Sun-dried Wolffia : Two days in partial sun. One would have been sufficient had it not clouded over in the afternoon of the first day and decided to rain!

A reader recently asked,”What is the best way to dry and store duckweed without nutritional loss?”

Good news: Duckweed dries easily due to its biomass surface to air ratio and stores well.

Bad news: There are always some losses in vitamins when converting a fresh plant material to that of a dried state.

This is why I advocate using fresh duckweed whenever possible. However, there will be times when supply exceeds demand and you will be wanting to dry and store duckweed for later use. Given the myriad of growing conditions and applications of subsequent dried duckweed, I’m going to focus on generalities.

– Drying duckweed in temperatures over 140 degrees F will cause accelerated vitamin B and C losses.  Maintain a drying temp of 110-115 degrees F to ensure optimal vitamin retention.

– Conventional solar drying of duckweed can destroy 1/3 to 1/2 of its beta carotene content. To minimize losses, dry duckweed in a ventilated, sun-protected environment such as a shaded tunnel of black plastic with a solar-driven fan placed at one end. Monitor interior air temps to insure you don’t reach 140 degrees either by increasing fan speed or covering a portion of the tunnel.

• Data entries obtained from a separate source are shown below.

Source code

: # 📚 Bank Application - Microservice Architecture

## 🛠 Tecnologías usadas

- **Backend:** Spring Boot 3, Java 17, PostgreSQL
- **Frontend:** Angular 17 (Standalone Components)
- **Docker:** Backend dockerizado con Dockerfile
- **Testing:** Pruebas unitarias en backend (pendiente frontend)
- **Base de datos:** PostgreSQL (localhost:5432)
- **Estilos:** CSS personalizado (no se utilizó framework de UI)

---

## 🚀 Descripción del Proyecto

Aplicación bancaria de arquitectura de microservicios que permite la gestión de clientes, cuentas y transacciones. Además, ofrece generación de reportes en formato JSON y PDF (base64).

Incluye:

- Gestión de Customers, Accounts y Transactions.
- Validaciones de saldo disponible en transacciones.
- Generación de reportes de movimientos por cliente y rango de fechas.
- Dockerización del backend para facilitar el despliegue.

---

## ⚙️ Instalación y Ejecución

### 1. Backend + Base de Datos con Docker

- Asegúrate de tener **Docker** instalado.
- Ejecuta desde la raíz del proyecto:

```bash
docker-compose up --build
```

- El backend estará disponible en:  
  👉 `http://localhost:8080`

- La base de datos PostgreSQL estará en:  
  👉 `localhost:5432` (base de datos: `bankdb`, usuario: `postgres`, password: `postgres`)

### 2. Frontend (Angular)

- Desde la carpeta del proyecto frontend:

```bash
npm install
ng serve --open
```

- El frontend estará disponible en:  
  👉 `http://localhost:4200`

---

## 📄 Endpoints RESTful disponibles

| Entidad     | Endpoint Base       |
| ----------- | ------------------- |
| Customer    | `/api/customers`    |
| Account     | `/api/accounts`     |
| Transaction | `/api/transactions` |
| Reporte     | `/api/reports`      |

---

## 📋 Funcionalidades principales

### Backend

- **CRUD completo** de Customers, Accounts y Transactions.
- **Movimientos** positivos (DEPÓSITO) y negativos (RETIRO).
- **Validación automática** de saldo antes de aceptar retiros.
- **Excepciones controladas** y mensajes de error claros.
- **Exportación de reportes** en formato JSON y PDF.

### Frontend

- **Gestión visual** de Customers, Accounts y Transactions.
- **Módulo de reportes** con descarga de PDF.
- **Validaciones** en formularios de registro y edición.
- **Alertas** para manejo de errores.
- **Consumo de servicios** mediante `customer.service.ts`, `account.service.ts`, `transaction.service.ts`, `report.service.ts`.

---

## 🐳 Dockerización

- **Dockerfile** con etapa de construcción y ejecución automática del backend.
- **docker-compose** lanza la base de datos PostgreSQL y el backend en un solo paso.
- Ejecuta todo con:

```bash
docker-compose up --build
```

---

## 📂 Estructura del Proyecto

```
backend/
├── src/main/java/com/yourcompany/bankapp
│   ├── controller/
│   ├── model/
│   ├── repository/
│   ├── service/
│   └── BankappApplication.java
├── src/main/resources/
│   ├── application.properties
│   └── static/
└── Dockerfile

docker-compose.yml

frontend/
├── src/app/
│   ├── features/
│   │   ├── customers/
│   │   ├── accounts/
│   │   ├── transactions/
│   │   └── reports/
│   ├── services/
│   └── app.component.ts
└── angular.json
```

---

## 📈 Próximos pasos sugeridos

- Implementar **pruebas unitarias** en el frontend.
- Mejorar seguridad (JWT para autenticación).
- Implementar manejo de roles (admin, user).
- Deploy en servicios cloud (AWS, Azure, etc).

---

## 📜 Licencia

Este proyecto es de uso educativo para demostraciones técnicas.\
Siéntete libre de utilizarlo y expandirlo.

Low temp mechanical heat drying will work, but for every one pound of duckweed, it will take approximately 1,000 btu’s.  That’s why I always opt for sustainable solar drying techniques.

– Pelletization of dried duckweed is reportedly an easy process due to the waxy coating on the fronds that act as a binding agent. I would venture to guess that some vitamins would be lost due to the heat generated during compression. Still, duckweed pellets have been incorporated  in research settings as  animal supplements or feedstocks with very good returns on digestion ratios and overall health.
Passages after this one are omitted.